Opening with ‘Eater of Dreams’, a brief instrumental of low-end distortion, blips, beeps, and noise, the tone of the album is set as a return to the roots of American industrial music, stripped back and mean in tone.
The first proper song on the record is “Copy of A”, the second single from the album. Backed by a rapid minimalistic electronic drum beat, Reznor steps into his original frustrated role,
I am just a finger on a trigger on a finger,
Doing everything I’m told to do.
Always my intention my intention my intention,
Just doing everything you tell me to –
The track is backed not only by the electronic drum beat, but a droning distorted background, double tracked vocals, and thick, but subtle guitar sludge. It doesn’t have the explosive guitar work of some NIN’s earlier work, but that seems to be the point, it’s not a release, but rather a sonic building of frustration.

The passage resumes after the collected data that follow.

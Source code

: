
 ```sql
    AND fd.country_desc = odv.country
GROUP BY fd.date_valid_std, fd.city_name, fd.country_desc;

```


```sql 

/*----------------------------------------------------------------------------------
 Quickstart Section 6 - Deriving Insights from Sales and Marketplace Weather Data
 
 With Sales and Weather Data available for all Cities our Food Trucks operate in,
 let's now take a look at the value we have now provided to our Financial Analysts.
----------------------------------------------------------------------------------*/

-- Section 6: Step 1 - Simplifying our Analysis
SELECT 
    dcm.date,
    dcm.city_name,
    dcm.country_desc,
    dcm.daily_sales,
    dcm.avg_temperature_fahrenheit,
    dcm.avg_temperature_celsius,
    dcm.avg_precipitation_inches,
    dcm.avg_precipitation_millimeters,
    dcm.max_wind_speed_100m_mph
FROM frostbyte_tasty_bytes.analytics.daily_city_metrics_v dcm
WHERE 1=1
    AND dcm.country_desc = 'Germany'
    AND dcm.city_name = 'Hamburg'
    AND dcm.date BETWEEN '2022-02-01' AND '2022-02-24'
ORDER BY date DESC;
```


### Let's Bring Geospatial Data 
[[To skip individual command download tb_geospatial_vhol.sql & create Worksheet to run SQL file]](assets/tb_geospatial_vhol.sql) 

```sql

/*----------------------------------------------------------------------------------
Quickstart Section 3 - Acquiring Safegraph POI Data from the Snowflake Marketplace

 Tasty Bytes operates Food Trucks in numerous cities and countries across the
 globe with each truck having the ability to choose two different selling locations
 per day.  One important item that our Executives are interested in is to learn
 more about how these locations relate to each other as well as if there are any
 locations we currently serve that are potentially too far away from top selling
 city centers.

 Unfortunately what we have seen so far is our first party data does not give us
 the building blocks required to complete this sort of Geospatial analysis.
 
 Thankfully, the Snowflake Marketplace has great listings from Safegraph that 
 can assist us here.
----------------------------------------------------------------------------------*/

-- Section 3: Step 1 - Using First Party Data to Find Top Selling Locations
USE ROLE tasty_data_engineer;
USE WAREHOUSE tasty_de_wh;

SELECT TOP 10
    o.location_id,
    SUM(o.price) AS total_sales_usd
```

‘Came Back Haunted’ is the next cut on the album and was the first single from the album. Developing from the first song, this number sounds like it could have come from NIN’s first album Pretty Hate Machine; the classic mix of noise and distortion with Reznor’s rhythmic, angry voice penetrating the track.
I don’t believe it,
I had to see it,
I came back haunted,
I came back haunted –
‘All Time Low’, the fifth track, ups the ante in terms of thickness and distortion of sound; soaked in dense noise, and Reznor’s nearly swinging vocals, this cut harkens back to the violent desperation of his mid-90’s work. But rather than a screaming guitar to exorcise his demons, Trent has found solace in the machine-made noise, turning it into almost a funk-grooved powerhouse.

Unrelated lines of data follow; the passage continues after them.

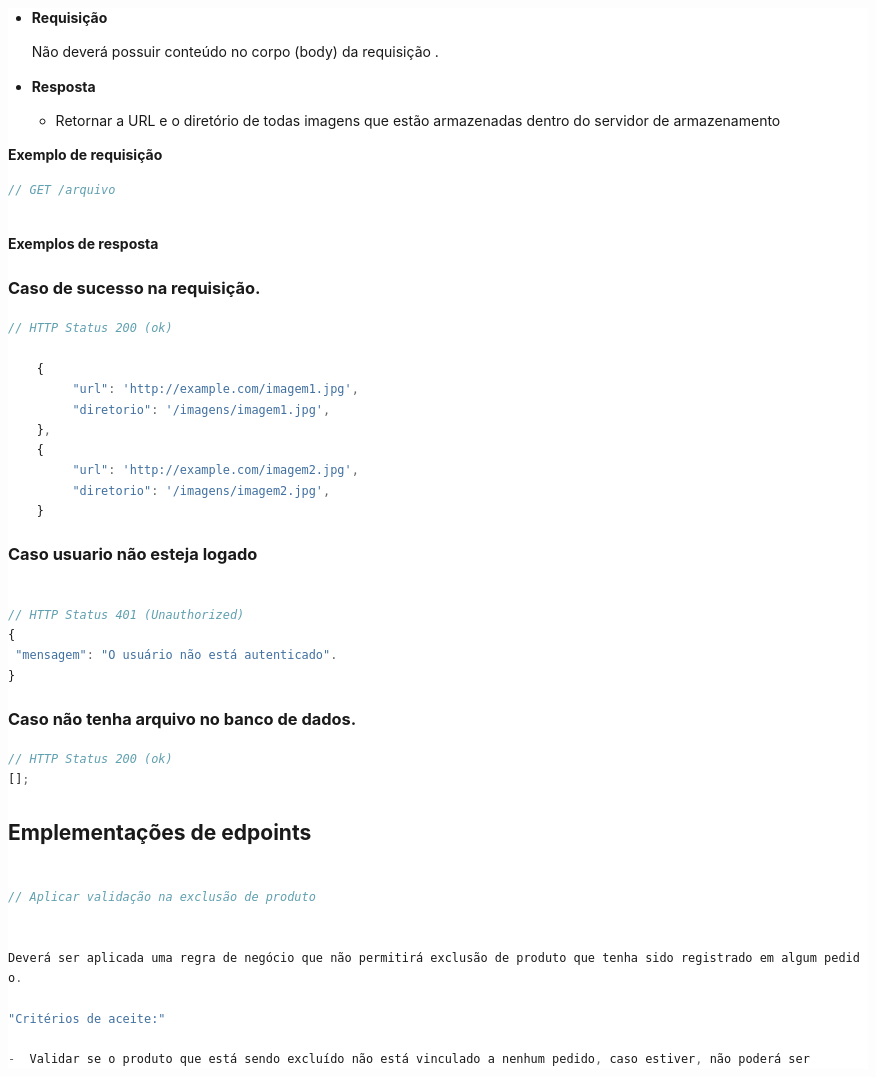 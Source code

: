 -   **Requisição**  
    
    Não deverá possuir conteúdo no corpo (body) da requisição .

-   **Resposta**  
      
    -  Retornar a URL e o diretório de todas imagens que estão armazenadas dentro do servidor de armazenamento


**Exemplo de requisição**

```javascript
// GET /arquivo
   
```

**Exemplos de resposta**

### Caso de  sucesso na requisição.
```javascript
// HTTP Status 200 (ok)

    {
         "url": 'http://example.com/imagem1.jpg',
         "diretorio": '/imagens/imagem1.jpg',
    },
    {
         "url": 'http://example.com/imagem2.jpg',
         "diretorio": '/imagens/imagem2.jpg',
    }

```
### Caso usuario não esteja logado
```javascript

// HTTP Status 401 (Unauthorized)
{
 "mensagem": "O usuário não está autenticado".
}
```


### Caso não tenha arquivo no banco de dados.
```javascript
// HTTP Status 200 (ok)
[];
```




## **Emplementações de edpoints**

```javascript

// Aplicar validação na exclusão de produto


Deverá ser aplicada uma regra de negócio que não permitirá exclusão de produto que tenha sido registrado em algum pedido.

"Critérios de aceite:"

-  Validar se o produto que está sendo excluído não está vinculado a nenhum pedido, caso estiver, não poderá ser 
```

The sixth cut, ‘Disappointed’ keeps the intense electro rhythm, backed with blips of noise, but this time, Reznor’s vocals are buried for much of the song, sounding almost as they were recorded behind a door, only bursting out loud and clear in sections. Using the caged sound of his vocals as another instrument on the song, Reznor allows his artistic frustration to come through in a much more intense and personal way.

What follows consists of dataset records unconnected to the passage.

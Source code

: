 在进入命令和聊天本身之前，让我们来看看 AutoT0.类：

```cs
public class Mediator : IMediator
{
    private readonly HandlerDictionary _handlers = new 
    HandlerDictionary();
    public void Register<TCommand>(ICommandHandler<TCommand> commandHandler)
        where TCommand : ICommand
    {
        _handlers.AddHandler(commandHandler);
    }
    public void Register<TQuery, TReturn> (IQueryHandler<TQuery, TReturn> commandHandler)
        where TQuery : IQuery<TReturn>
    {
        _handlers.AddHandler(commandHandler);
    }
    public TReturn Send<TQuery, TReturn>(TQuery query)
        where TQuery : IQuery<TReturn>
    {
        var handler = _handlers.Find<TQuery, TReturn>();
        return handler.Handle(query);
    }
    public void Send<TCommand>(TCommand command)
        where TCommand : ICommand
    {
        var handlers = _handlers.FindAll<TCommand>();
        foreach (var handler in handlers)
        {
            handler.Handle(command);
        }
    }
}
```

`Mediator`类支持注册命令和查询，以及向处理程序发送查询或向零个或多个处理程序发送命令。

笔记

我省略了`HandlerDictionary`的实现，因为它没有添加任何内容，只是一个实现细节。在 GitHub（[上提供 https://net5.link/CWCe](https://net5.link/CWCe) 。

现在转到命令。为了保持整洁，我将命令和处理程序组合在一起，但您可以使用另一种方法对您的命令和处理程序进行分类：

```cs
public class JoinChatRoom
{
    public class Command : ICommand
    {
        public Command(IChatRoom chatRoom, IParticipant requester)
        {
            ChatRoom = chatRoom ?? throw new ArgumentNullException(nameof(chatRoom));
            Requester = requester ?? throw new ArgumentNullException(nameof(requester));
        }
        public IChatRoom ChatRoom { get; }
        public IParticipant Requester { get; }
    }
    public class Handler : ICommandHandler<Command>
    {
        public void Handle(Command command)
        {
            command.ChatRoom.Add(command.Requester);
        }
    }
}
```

The second half of the album starts with ‘Everything’, the third single from the album and one of the first songs recorded for Hesitation Marks. Starting with a very basic sounding synthesized drum beat before moving into an almost joyous toned wall of sound guitar riffs, this comes off as Reznor’s tongue-in-cheek ‘Fuck you’ to his critics and naysayers, saying he has lived through it all and is ready for more.
Wave goodbye, wish me well,
I’ve become, something else (something else, something else, just as well) –
“Satellite” pulls the album back into the darkness a bit with a thumping, heavy rhythm, but still with a thread of humor in it. Reznor has moved into his own head, taking on the role of a control machine, being one step ahead of the human shell that is himself.
The eleventh track ‘I Would for You’ is the album’s dark ballad, backed with low-end noise and rhythm and Reznor’s more subtle vocals. It becomes a grotesque declaration of love, to whomever that may be, and while it’s not the self-destructive love of the iconic ‘Hurt’, it stands as an emotional strong point of the album.
The album comes to a close with ‘Black Noise’, a minute and a half instrumental of beeping, bleeping rhythm and building distortion that abruptly ends the record in silence.
Hesitation Marks is a bold-step forward for Reznor; he’s no longer the angry young man who created the violent masterpieces of Broken and The Downward Spiral, he’s a middle-aged musician who has lived through hell and back and is trying to find his voice again. By stripping down his sound and using a back-to-basics approach, he has started on the journey to a new era in Nine Inch Nails. Whatever may follow this album, Hesitation Marks stands as a very strong start.